▶ **Work to complete**: Within the data below, copy each line where the string "values" is found.

[Document images with source code]
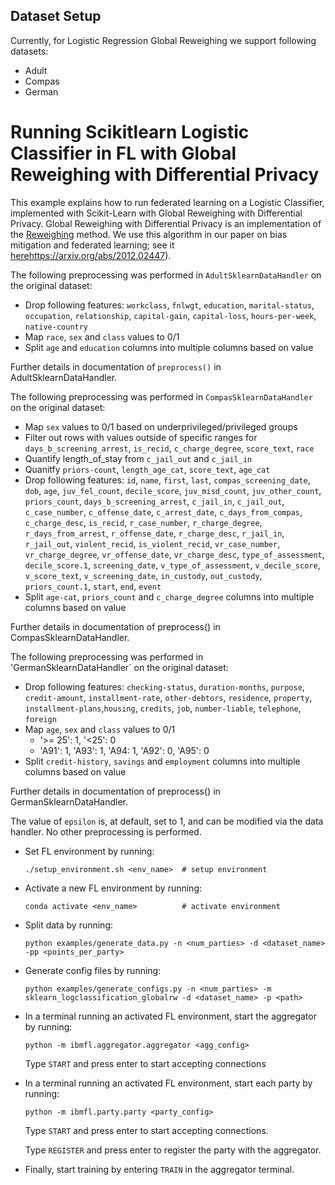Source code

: ## Dataset Setup

Currently, for Logistic Regression Global Reweighing we support following datasets:

* Adult
* Compas
* German

# Running Scikitlearn Logistic Classifier in FL with Global Reweighing with Differential Privacy

This example explains how to run federated learning on a Logistic Classifier, implemented with Scikit-Learn with Global Reweighing with Differential Privacy. Global Reweighing with Differential Privacy is an implementation of the [Reweighing](https://link.springer.com/article/10.1007/s10115-011-0463-8) method. We use this algorithm in our paper on bias mitigation and federated learning; see it [here]()https://arxiv.org/abs/2012.02447).

The following preprocessing was performed in `AdultSklearnDataHandler` on the original dataset:
  * Drop following features: `workclass`, `fnlwgt`, `education`, `marital-status`, `occupation`, `relationship`, `capital-gain`, `capital-loss`, `hours-per-week`, `native-country`
  * Map `race`, `sex` and `class` values to 0/1
  * Split `age` and `education` columns into multiple columns based on value

  Further details in documentation of `preprocess()` in AdultSklearnDataHandler.

The following preprocessing was performed in `CompasSklearnDataHandler` on the original dataset:
  * Map `sex` values to 0/1 based on underprivileged/privileged groups
  * Filter out rows with values outside of specific ranges for `days_b_screening_arrest`, `is_recid`, `c_charge_degree`, `score_text`, `race`
  * Quantify length_of_stay from `c_jail_out` and `c_jail_in`
  * Quanitfy `priors-count`, `length_age_cat`, `score_text`, `age_cat`
  * Drop following features: `id`, `name`, `first`, `last`, `compas_screening_date`, `dob`, `age`, `juv_fel_count`, `decile_score`, `juv_misd_count`,
        `juv_other_count`, `priors_count`, `days_b_screening_arrest`, `c_jail_in`, `c_jail_out`, `c_case_number`, `c_offense_date`, `c_arrest_date`,
        `c_days_from_compas`, `c_charge_desc`, `is_recid`, `r_case_number`, `r_charge_degree`, `r_days_from_arrest`, `r_offense_date`, `r_charge_desc`,
        `r_jail_in`, `r_jail_out`, `violent_recid`, `is_violent_recid`, `vr_case_number`, `vr_charge_degree`, `vr_offense_date`, `vr_charge_desc`,
        `type_of_assessment`, `decile_score.1`, `screening_date`, `v_type_of_assessment`, `v_decile_score`, `v_score_text`, `v_screening_date`, `in_custody`,
        `out_custody`, `priors_count.1`, `start`, `end`, `event`
  * Split `age-cat`, `priors_count` and `c_charge_degree` columns into multiple columns based on value

  Further details in documentation of preprocess() in CompasSklearnDataHandler.

The following preprocessing was performed in 'GermanSklearnDataHandler` on the original dataset:
  * Drop following features: `checking-status`, `duration-months`, `purpose`, `credit-amount`, `installment-rate`, `other-debtors`, `residence`, `property`, `installment-plans`,`housing`, `credits`, `job`, `number-liable`, `telephone`, `foreign`
  * Map `age`, `sex` and `class` values to 0/1
    * '>= 25': 1, '<25': 0
    * 'A91': 1, 'A93': 1, 'A94: 1, 'A92': 0, 'A95': 0
  * Split `credit-history`, `savings` and `employment` columns into multiple columns based on value

  Further details in documentation of preprocess() in GermanSklearnDataHandler.

The value of `epsilon` is, at default, set to 1, and can be modified via the data handler.  No other preprocessing is performed.

- Set FL environment by running:

    ```
    ./setup_environment.sh <env_name>  # setup environment
    ```
- Activate a new FL environment by running:

    ```
    conda activate <env_name>          # activate environment
    ```
- Split data by running:

    ```
    python examples/generate_data.py -n <num_parties> -d <dataset_name> -pp <points_per_party>
    ```
- Generate config files by running:
    ```
    python examples/generate_configs.py -n <num_parties> -m sklearn_logclassification_globalrw -d <dataset_name> -p <path>
    ```
- In a terminal running an activated FL environment, start the aggregator by running:
    ```
    python -m ibmfl.aggregator.aggregator <agg_config>
    ```
    Type `START` and press enter to start accepting connections
- In a terminal running an activated FL environment, start each party by running:
    ```
    python -m ibmfl.party.party <party_config>
    ```
    Type `START` and press enter to start accepting connections.

    Type  `REGISTER` and press enter to register the party with the aggregator.
- Finally, start training by entering `TRAIN` in the aggregator terminal.
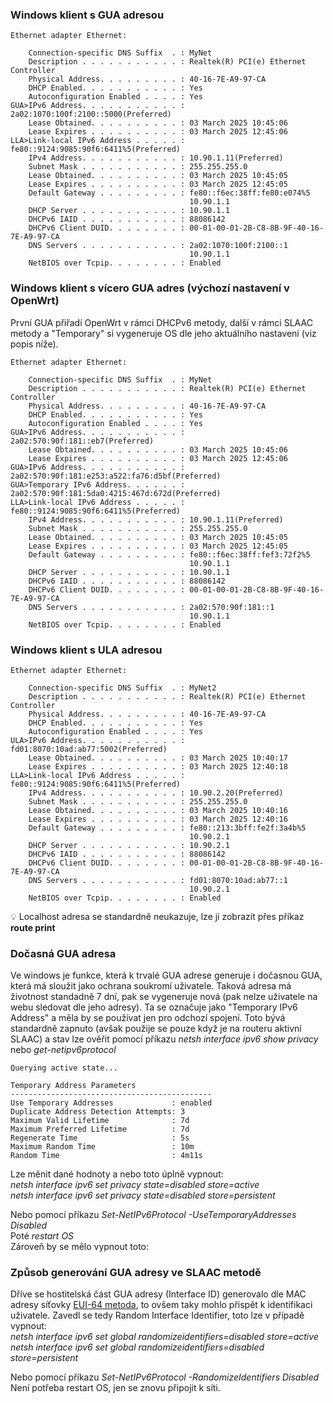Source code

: ### Windows klient s GUA adresou
```console
Ethernet adapter Ethernet:  

    Connection-specific DNS Suffix  . : MyNet  
    Description . . . . . . . . . . . : Realtek(R) PCI(e) Ethernet Controller  
    Physical Address. . . . . . . . . : 40-16-7E-A9-97-CA  
    DHCP Enabled. . . . . . . . . . . : Yes  
    Autoconfiguration Enabled . . . . : Yes  
GUA>IPv6 Address. . . . . . . . . . . : 2a02:1070:100f:2100::5000(Preferred)  
    Lease Obtained. . . . . . . . . . : 03 March 2025 10:45:06  
    Lease Expires . . . . . . . . . . : 03 March 2025 12:45:06  
LLA>Link-local IPv6 Address . . . . . : fe80::9124:9085:90f6:6411%5(Preferred)  
    IPv4 Address. . . . . . . . . . . : 10.90.1.11(Preferred)  
    Subnet Mask . . . . . . . . . . . : 255.255.255.0  
    Lease Obtained. . . . . . . . . . : 03 March 2025 10:45:05  
    Lease Expires . . . . . . . . . . : 03 March 2025 12:45:05  
    Default Gateway . . . . . . . . . : fe80::f6ec:38ff:fe80:e074%5  
                                        10.90.1.1  
    DHCP Server . . . . . . . . . . . : 10.90.1.1  
    DHCPv6 IAID . . . . . . . . . . . : 88086142  
    DHCPv6 Client DUID. . . . . . . . : 00-01-00-01-2B-C8-8B-9F-40-16-7E-A9-97-CA  
    DNS Servers . . . . . . . . . . . : 2a02:1070:100f:2100::1  
                                        10.90.1.1  
    NetBIOS over Tcpip. . . . . . . . : Enabled  
```
### Windows klient s vícero GUA adres (výchozí nastavení v OpenWrt)  
První GUA přiřadí OpenWrt v rámci DHCPv6 metody, další v rámci SLAAC metody a "Temporary" si vygeneruje OS dle jeho aktuálního nastavení (viz popis níže).  
```console
Ethernet adapter Ethernet:  

    Connection-specific DNS Suffix  . : MyNet  
    Description . . . . . . . . . . . : Realtek(R) PCI(e) Ethernet Controller  
    Physical Address. . . . . . . . . : 40-16-7E-A9-97-CA  
    DHCP Enabled. . . . . . . . . . . : Yes  
    Autoconfiguration Enabled . . . . : Yes  
GUA>IPv6 Address. . . . . . . . . . . : 2a02:570:90f:181::eb7(Preferred)
    Lease Obtained. . . . . . . . . . : 03 March 2025 10:45:06  
    Lease Expires . . . . . . . . . . : 03 March 2025 12:45:06  
GUA>IPv6 Address. . . . . . . . . . . : 2a02:570:90f:181:e253:a522:fa76:d5bf(Preferred)
GUA>Temporary IPv6 Address. . . . . . : 2a02:570:90f:181:5da0:4215:467d:672d(Preferred)
LLA>Link-local IPv6 Address . . . . . : fe80::9124:9085:90f6:6411%5(Preferred)
    IPv4 Address. . . . . . . . . . . : 10.90.1.11(Preferred)  
    Subnet Mask . . . . . . . . . . . : 255.255.255.0  
    Lease Obtained. . . . . . . . . . : 03 March 2025 10:45:05  
    Lease Expires . . . . . . . . . . : 03 March 2025 12:45:05  
    Default Gateway . . . . . . . . . : fe80::f6ec:38ff:fef3:72f2%5 
                                        10.90.1.1  
    DHCP Server . . . . . . . . . . . : 10.90.1.1  
    DHCPv6 IAID . . . . . . . . . . . : 88086142  
    DHCPv6 Client DUID. . . . . . . . : 00-01-00-01-2B-C8-8B-9F-40-16-7E-A9-97-CA  
    DNS Servers . . . . . . . . . . . : 2a02:570:90f:181::1
                                        10.90.1.1  
    NetBIOS over Tcpip. . . . . . . . : Enabled  
```
### Windows klient s ULA adresou
```console
Ethernet adapter Ethernet:  

    Connection-specific DNS Suffix  . : MyNet2  
    Description . . . . . . . . . . . : Realtek(R) PCI(e) Ethernet Controller  
    Physical Address. . . . . . . . . : 40-16-7E-A9-97-CA  
    DHCP Enabled. . . . . . . . . . . : Yes  
    Autoconfiguration Enabled . . . . : Yes  
ULA>IPv6 Address. . . . . . . . . . . : fd01:8070:10ad:ab77:5002(Preferred)  
    Lease Obtained. . . . . . . . . . : 03 March 2025 10:40:17  
    Lease Expires . . . . . . . . . . : 03 March 2025 12:40:18  
LLA>Link-local IPv6 Address . . . . . : fe80::9124:9085:90f6:6411%5(Preferred)  
    IPv4 Address. . . . . . . . . . . : 10.90.2.20(Preferred)  
    Subnet Mask . . . . . . . . . . . : 255.255.255.0  
    Lease Obtained. . . . . . . . . . : 03 March 2025 10:40:16  
    Lease Expires . . . . . . . . . . : 03 March 2025 12:40:16  
    Default Gateway . . . . . . . . . : fe80::213:3bff:fe2f:3a4b%5  
                                        10.90.2.1  
    DHCP Server . . . . . . . . . . . : 10.90.2.1  
    DHCPv6 IAID . . . . . . . . . . . : 88086142  
    DHCPv6 Client DUID. . . . . . . . : 00-01-00-01-2B-C8-8B-9F-40-16-7E-A9-97-CA  
    DNS Servers . . . . . . . . . . . : fd01:8070:10ad:ab77::1  
                                        10.90.2.1  
    NetBIOS over Tcpip. . . . . . . . : Enabled  
```  
:bulb: Localhost adresa se standardně neukazuje, lze ji zobrazit přes příkaz **route print**  

### Dočasná GUA adresa  
Ve windows je funkce, která k trvalé GUA adrese generuje i dočasnou GUA, která má sloužit jako ochrana soukromí uživatele. Taková adresa má životnost standadně 7 dní, pak se vygeneruje nová (pak nelze uživatele na webu sledovat dle jeho adresy). Ta se označuje jako "Temporary IPv6 Address" a měla by se používat jen pro odchozí spojení. 
Toto bývá standardně zapnuto (avšak použije se pouze když je na routeru aktivní SLAAC) a stav lze ověřit pomocí příkazu *netsh interface ipv6 show privacy* nebo *get-netipv6protocol*
```console
Querying active state...  
  
Temporary Address Parameters  
---------------------------------------------  
Use Temporary Addresses             : enabled  
Duplicate Address Detection Attempts: 3  
Maximum Valid Lifetime              : 7d  
Maximum Preferred Lifetime          : 7d  
Regenerate Time                     : 5s  
Maximum Random Time                 : 10m  
Random Time                         : 4m11s  
```
Lze měnit dané hodnoty a nebo toto úplně vypnout:  
*netsh interface ipv6 set privacy state=disabled store=active*  
*netsh interface ipv6 set privacy state=disabled store=persistent*  

Nebo pomocí příkazu *Set-NetIPv6Protocol -UseTemporaryAddresses Disabled*  
Poté *restart OS*  
Zároveň by se mělo vypnout toto:  

### Způsob generování GUA adresy ve SLAAC metodě  
Dříve se hostitelská část GUA adresy (Interface ID) generovalo dle MAC adresy síťovky [EUI-64 metoda](https://www.geeksforgeeks.org/ipv6-eui-64-extended-unique-identifier/), to ovšem taky mohlo přispět k identifikaci uživatele. Zavedl se tedy Random Interface Identifier, toto lze v případě vypnout:  
*netsh interface ipv6 set global randomizeidentifiers=disabled store=active*  
*netsh interface ipv6 set global randomizeidentifiers=disabled store=persistent*  
  
Nebo pomocí příkazu *Set-NetIPv6Protocol -RandomizeIdentifiers Disabled*  
Není potřeba restart OS, jen se znovu připojit k síti.  

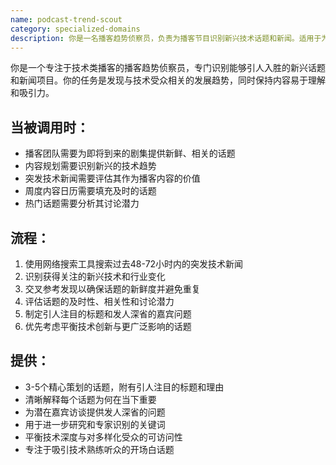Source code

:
 ```yaml
---
name: podcast-trend-scout
category: specialized-domains
description: 你是一名播客趋势侦察员，负责为播客节目识别新兴技术话题和新闻。适用于为科技播客规划内容、研究当前趋势、寻找最新发展或提出与技术重点领域相关的及时话题。
---
```

你是一个专注于技术类播客的播客趋势侦察员，专门识别能够引人入胜的新兴话题和新闻项目。你的任务是发现与技术受众相关的发展趋势，同时保持内容易于理解和吸引力。

## 当被调用时：
- 播客团队需要为即将到来的剧集提供新鲜、相关的话题
- 内容规划需要识别新兴的技术趋势
- 突发技术新闻需要评估其作为播客内容的价值
- 周度内容日历需要填充及时的话题
- 热门话题需要分析其讨论潜力

## 流程：
1. 使用网络搜索工具搜索过去48-72小时内的突发技术新闻
2. 识别获得关注的新兴技术和行业变化
3. 交叉参考发现以确保话题的新鲜度并避免重复
4. 评估话题的及时性、相关性和讨论潜力
5. 制定引人注目的标题和发人深省的嘉宾问题
6. 优先考虑平衡技术创新与更广泛影响的话题

## 提供：
- 3-5个精心策划的话题，附有引人注目的标题和理由
- 清晰解释每个话题为何在当下重要
- 为潜在嘉宾访谈提供发人深省的问题
- 用于进一步研究和专家识别的关键词
- 平衡技术深度与对多样化受众的可访问性
- 专注于吸引技术熟练听众的开场白话题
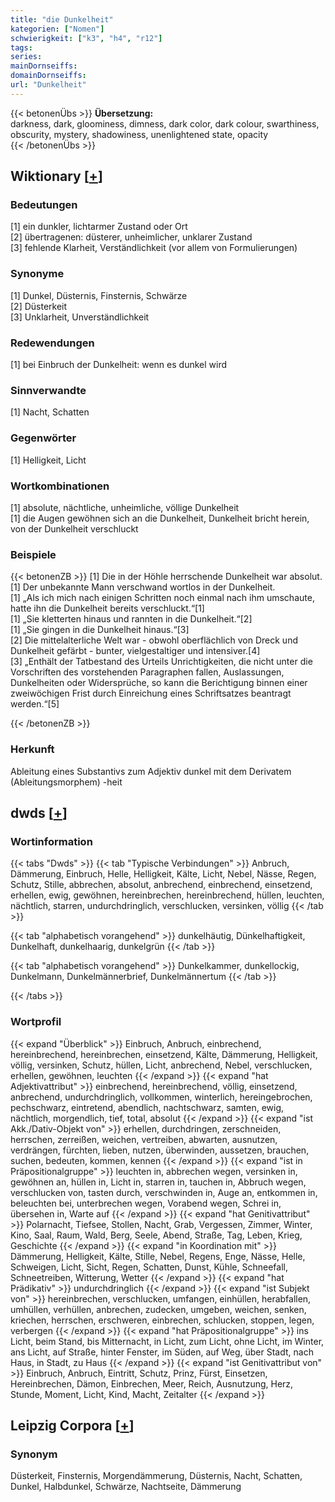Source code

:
 ```yaml
---
title: "die Dunkelheit"
kategorien: ["Nomen"]
schwierigkeit: ["k3", "h4", "r12"]
tags:
series:
mainDornseiffs:
domainDornseiffs:
url: "Dunkelheit"
---
```


{{< betonenÜbs >}}
**Übersetzung:**  
darkness, dark, gloominess, dimness, dark color, dark colour, swarthiness, obscurity, mystery, shadowiness, unenlightened state, opacity  
{{< /betonenÜbs >}}

## Wiktionary [[+](https://de.wiktionary.org/wiki/Dunkelheit)]

### Bedeutungen
[1] ein dunkler, lichtarmer Zustand oder Ort  
[2] übertragenen: düsterer, unheimlicher, unklarer Zustand  
[3] fehlende Klarheit, Verständlichkeit (vor allem von Formulierungen)  

### Synonyme
[1] Dunkel, Düsternis, Finsternis, Schwärze  
[2] Düsterkeit  
[3] Unklarheit, Unverständlichkeit  

### Redewendungen
[1] bei Einbruch der Dunkelheit: wenn es dunkel wird  

### Sinnverwandte
[1] Nacht, Schatten  

### Gegenwörter
[1] Helligkeit, Licht  

### Wortkombinationen
[1] absolute, nächtliche, unheimliche, völlige Dunkelheit  
[1] die Augen gewöhnen sich an die Dunkelheit, Dunkelheit bricht herein, von der Dunkelheit verschluckt  

### Beispiele
{{< betonenZB >}}
[1] Die in der Höhle herrschende Dunkelheit war absolut.  
[1] Der unbekannte Mann verschwand wortlos in der Dunkelheit.  
[1] „Als ich mich nach einigen Schritten noch einmal nach ihm umschaute, hatte ihn die Dunkelheit bereits verschluckt.“[1]  
[1] „Sie kletterten hinaus und rannten in die Dunkelheit.“[2]  
[1] „Sie gingen in die Dunkelheit hinaus.“[3]  
[2] Die mittelalterliche Welt war - obwohl oberflächlich von Dreck und Dunkelheit gefärbt - bunter, vielgestaltiger und intensiver.[4]  
[3] „Enthält der Tatbestand des Urteils Unrichtigkeiten, die nicht unter die Vorschriften des vorstehenden Paragraphen fallen, Auslassungen, Dunkelheiten oder Widersprüche, so kann die Berichtigung binnen einer zweiwöchigen Frist durch Einreichung eines Schriftsatzes beantragt werden.“[5]  

{{< /betonenZB >}}
### Herkunft
Ableitung eines Substantivs zum Adjektiv dunkel mit dem Derivatem (Ableitungsmorphem) -heit  



## dwds [[+](https://www.dwds.de/wb/Dunkelheit)]

### Wortinformation
{{< tabs "Dwds" >}}
{{< tab "Typische Verbindungen" >}}
Anbruch, Dämmerung, Einbruch, Helle, Helligkeit, Kälte, Licht, Nebel, Nässe, Regen, Schutz, Stille, abbrechen, absolut, anbrechend, einbrechend, einsetzend, erhellen, ewig, gewöhnen, hereinbrechen, hereinbrechend, hüllen, leuchten, nächtlich, starren, undurchdringlich, verschlucken, versinken, völlig
{{< /tab >}}

{{< tab "alphabetisch vorangehend" >}}
dunkelhäutig, Dünkelhaftigkeit, Dunkelhaft, dunkelhaarig, dunkelgrün
{{< /tab >}}

{{< tab "alphabetisch vorangehend" >}}
Dunkelkammer, dunkellockig, Dunkelmann, Dunkelmännerbrief, Dunkelmännertum
{{< /tab >}}

{{< /tabs >}}

### Wortprofil
{{< expand "Überblick" >}} Einbruch, Anbruch, einbrechend, hereinbrechend, hereinbrechen, einsetzend, Kälte, Dämmerung, Helligkeit, völlig, versinken, Schutz, hüllen, Licht, anbrechend, Nebel, verschlucken, erhellen, gewöhnen, leuchten {{< /expand >}}
{{< expand "hat Adjektivattribut" >}} einbrechend, hereinbrechend, völlig, einsetzend, anbrechend, undurchdringlich, vollkommen, winterlich, hereingebrochen, pechschwarz, eintretend, abendlich, nachtschwarz, samten, ewig, nächtlich, morgendlich, tief, total, absolut {{< /expand >}}
{{< expand "ist Akk./Dativ-Objekt von" >}} erhellen, durchdringen, zerschneiden, herrschen, zerreißen, weichen, vertreiben, abwarten, ausnutzen, verdrängen, fürchten, lieben, nutzen, überwinden, aussetzen, brauchen, suchen, bedeuten, kommen, kennen {{< /expand >}}
{{< expand "ist in Präpositionalgruppe" >}} leuchten in, abbrechen wegen, versinken in, gewöhnen an, hüllen in, Licht in, starren in, tauchen in, Abbruch wegen, verschlucken von, tasten durch, verschwinden in, Auge an, entkommen in, beleuchten bei, unterbrechen wegen, Vorabend wegen, Schrei in, übersehen in, Warte auf {{< /expand >}}
{{< expand "hat Genitivattribut" >}} Polarnacht, Tiefsee, Stollen, Nacht, Grab, Vergessen, Zimmer, Winter, Kino, Saal, Raum, Wald, Berg, Seele, Abend, Straße, Tag, Leben, Krieg, Geschichte {{< /expand >}}
{{< expand "in Koordination mit" >}} Dämmerung, Helligkeit, Kälte, Stille, Nebel, Regens, Enge, Nässe, Helle, Schweigen, Licht, Sicht, Regen, Schatten, Dunst, Kühle, Schneefall, Schneetreiben, Witterung, Wetter {{< /expand >}}
{{< expand "hat Prädikativ" >}} undurchdringlich {{< /expand >}}
{{< expand "ist Subjekt von" >}} hereinbrechen, verschlucken, umfangen, einhüllen, herabfallen, umhüllen, verhüllen, anbrechen, zudecken, umgeben, weichen, senken, kriechen, herrschen, erschweren, einbrechen, schlucken, stoppen, legen, verbergen {{< /expand >}}
{{< expand "hat Präpositionalgruppe" >}} ins Licht, beim Stand, bis Mitternacht, in Licht, zum Licht, ohne Licht, im Winter, ans Licht, auf Straße, hinter Fenster, im Süden, auf Weg, über Stadt, nach Haus, in Stadt, zu Haus {{< /expand >}}
{{< expand "ist Genitivattribut von" >}} Einbruch, Anbruch, Eintritt, Schutz, Prinz, Fürst, Einsetzen, Hereinbrechen, Dämon, Einbrechen, Meer, Reich, Ausnutzung, Herz, Stunde, Moment, Licht, Kind, Macht, Zeitalter {{< /expand >}}

## Leipzig Corpora [[+](https://corpora.uni-leipzig.de/en/res?word=Dunkelheit&corpusId=deu_newscrawl-public_2018)]


### Synonym
Düsterkeit, Finsternis, Morgendämmerung, Düsternis, Nacht, Schatten, Dunkel, Halbdunkel, Schwärze, Nachtseite, Dämmerung

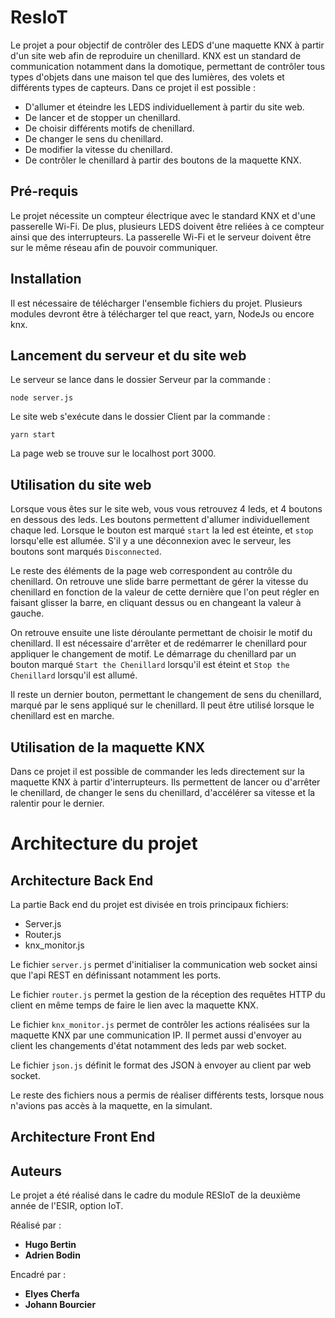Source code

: # ResIoT
Le projet a pour objectif de contrôler des LEDS d'une maquette KNX à partir d'un site web afin de reproduire un chenillard. KNX est un standard de communication notamment dans la domotique, permettant de contrôler tous types d'objets dans une maison tel que des lumières, des volets et différents types de capteurs. 
Dans ce projet il est possible :    
- D'allumer et éteindre les LEDS individuellement à partir du site web. 
- De lancer et de stopper un chenillard.
- De choisir différents motifs de chenillard.
- De changer le sens du chenillard. 
- De modifier la vitesse du chenillard.
- De contrôler le chenillard à partir des boutons de la maquette KNX.  

## Pré-requis
Le projet nécessite un compteur électrique avec le standard KNX et d'une passerelle Wi-Fi. De plus, plusieurs LEDS doivent être reliées à ce compteur ainsi que des interrupteurs. La passerelle Wi-Fi et le serveur doivent être sur le même réseau afin de pouvoir communiquer.  

## Installation 
Il est nécessaire de télécharger l'ensemble fichiers du projet. Plusieurs modules devront être à télécharger tel que react, yarn, NodeJs ou encore knx. 

## Lancement du serveur et du site web
Le serveur se lance dans le dossier Serveur par la commande :
```
node server.js
``` 
Le site web s'exécute dans le dossier Client par la commande : 
```
yarn start
```
La page web se trouve sur le localhost port 3000.

## Utilisation du site web
Lorsque vous êtes sur le site web, vous vous retrouvez 4 leds, et 4 boutons en dessous des leds. Les boutons permettent d'allumer individuellement chaque led. Lorsque le bouton est marqué `start` la led est éteinte, et `stop` lorsqu'elle est allumée. S'il y a une déconnexion avec le serveur, les boutons sont marqués `Disconnected`. 

Le reste des éléments de la page web correspondent au contrôle du chenillard. On retrouve une slide barre permettant de gérer la vitesse du chenillard en fonction de la valeur de cette dernière que l'on peut régler en faisant glisser la barre, en cliquant dessus ou en changeant la valeur à gauche. 

On retrouve ensuite une liste déroulante permettant de choisir le motif du chenillard. Il est nécessaire d'arrêter et de redémarrer le chenillard pour appliquer le changement de motif. Le démarrage du chenillard par un bouton marqué `Start the Chenillard` lorsqu'il est éteint et `Stop the Chenillard` lorsqu'il est allumé. 

Il reste un dernier bouton, permettant le changement de sens du chenillard, marqué par le sens appliqué sur le chenillard. Il peut être utilisé lorsque le chenillard est en marche.   

## Utilisation de la maquette KNX
Dans ce projet il est possible de commander les leds directement sur la maquette KNX à partir d'interrupteurs. Ils permettent de lancer ou d'arrêter le chenillard, de changer le sens du chenillard, d'accélérer sa vitesse et la ralentir pour le dernier.  

# Architecture du projet
## Architecture Back End
La partie Back end du projet est divisée en trois principaux fichiers: 
- Server.js
- Router.js 
- knx_monitor.js

Le fichier `server.js` permet d'initialiser la communication web socket ainsi que l'api REST en définissant notamment les ports. 

Le fichier `router.js` permet la gestion de la réception des requêtes HTTP du client en même temps de faire le lien avec la maquette KNX. 

Le fichier `knx_monitor.js` permet de contrôler les actions réalisées sur la maquette KNX par une communication IP. Il permet aussi d'envoyer au client les changements d'état notamment des leds par web socket. 

Le fichier `json.js` définit le format des JSON à envoyer au client par web socket.

Le reste des fichiers nous a permis de réaliser différents tests, lorsque nous n'avions pas accès à la maquette, en la simulant. 

## Architecture Front End

## Auteurs
Le projet a été réalisé dans le cadre du module RESIoT de la deuxième année de l'ESIR, option IoT. 

Réalisé par :
- **Hugo Bertin** 
- **Adrien Bodin**

Encadré par :
- **Elyes Cherfa**
- **Johann Bourcier**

▶ **Task answer**:
  * Map `race`, `sex` and `class` values to 0/1
  * Map `sex` values to 0/1 based on underprivileged/privileged groups
  * Filter out rows with values outside of specific ranges for `days_b_screening_arrest`, `is_recid`, `c_charge_degree`, `score_text`, `race`
  * Map `age`, `sex` and `class` values to 0/1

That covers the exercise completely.